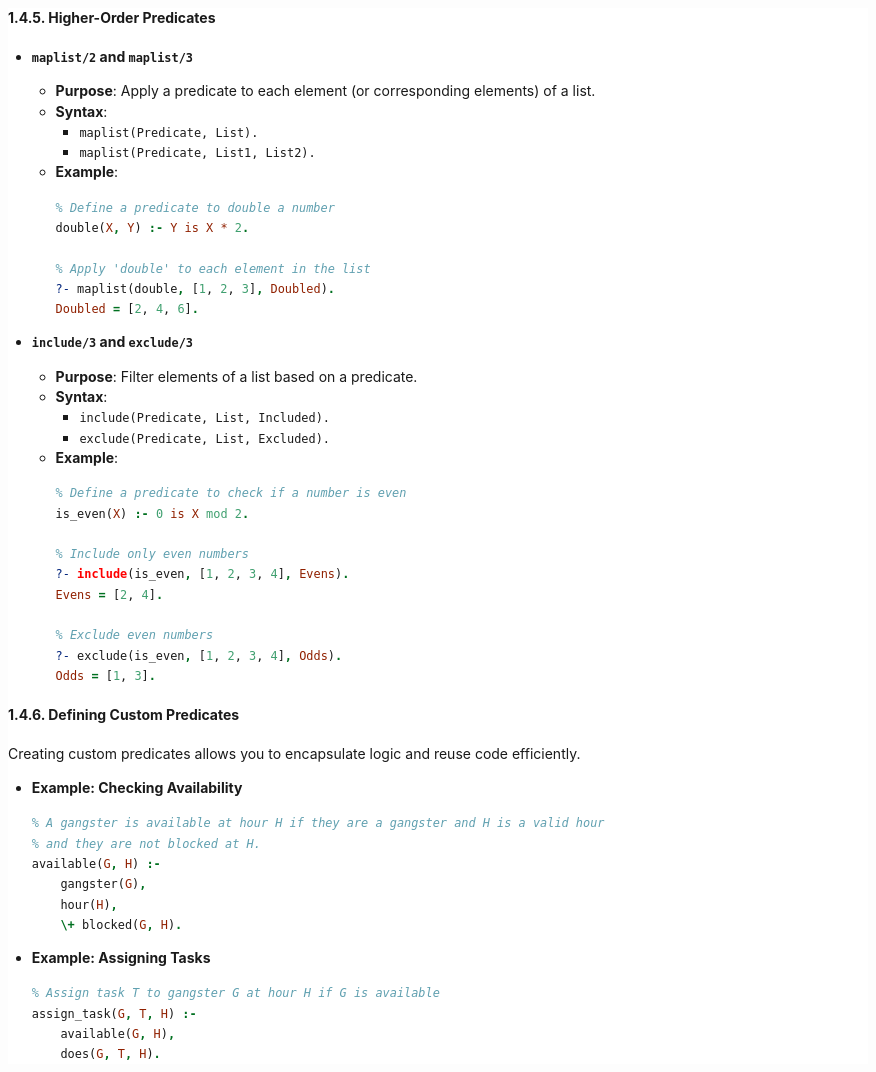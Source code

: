 #### **1.4.5. Higher-Order Predicates**

- **`maplist/2` and `maplist/3`**
  - **Purpose**: Apply a predicate to each element (or corresponding elements) of a list.
  - **Syntax**:
    - `maplist(Predicate, List).`
    - `maplist(Predicate, List1, List2).`
  - **Example**:
    ```prolog
    % Define a predicate to double a number
    double(X, Y) :- Y is X * 2.
    
    % Apply 'double' to each element in the list
    ?- maplist(double, [1, 2, 3], Doubled).
    Doubled = [2, 4, 6].
    ```

- **`include/3` and `exclude/3`**
  - **Purpose**: Filter elements of a list based on a predicate.
  - **Syntax**:
    - `include(Predicate, List, Included).`
    - `exclude(Predicate, List, Excluded).`
  - **Example**:
    ```prolog
    % Define a predicate to check if a number is even
    is_even(X) :- 0 is X mod 2.
    
    % Include only even numbers
    ?- include(is_even, [1, 2, 3, 4], Evens).
    Evens = [2, 4].
    
    % Exclude even numbers
    ?- exclude(is_even, [1, 2, 3, 4], Odds).
    Odds = [1, 3].
    ```

#### **1.4.6. Defining Custom Predicates**

Creating custom predicates allows you to encapsulate logic and reuse code efficiently.

- **Example: Checking Availability**
  ```prolog
  % A gangster is available at hour H if they are a gangster and H is a valid hour
  % and they are not blocked at H.
  available(G, H) :- 
      gangster(G), 
      hour(H), 
      \+ blocked(G, H).
  ```

- **Example: Assigning Tasks**
  ```prolog
  % Assign task T to gangster G at hour H if G is available
  assign_task(G, T, H) :- 
      available(G, H), 
      does(G, T, H).
  ```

▸ PROBLEM DESCRIPTION
For this exercise, copy every line of the data that holds "hour".

▸ ANSWER
  % A gangster is available at hour H if they are a gangster and H is a valid hour
      hour(H), 
  % Assign task T to gangster G at hour H if G is available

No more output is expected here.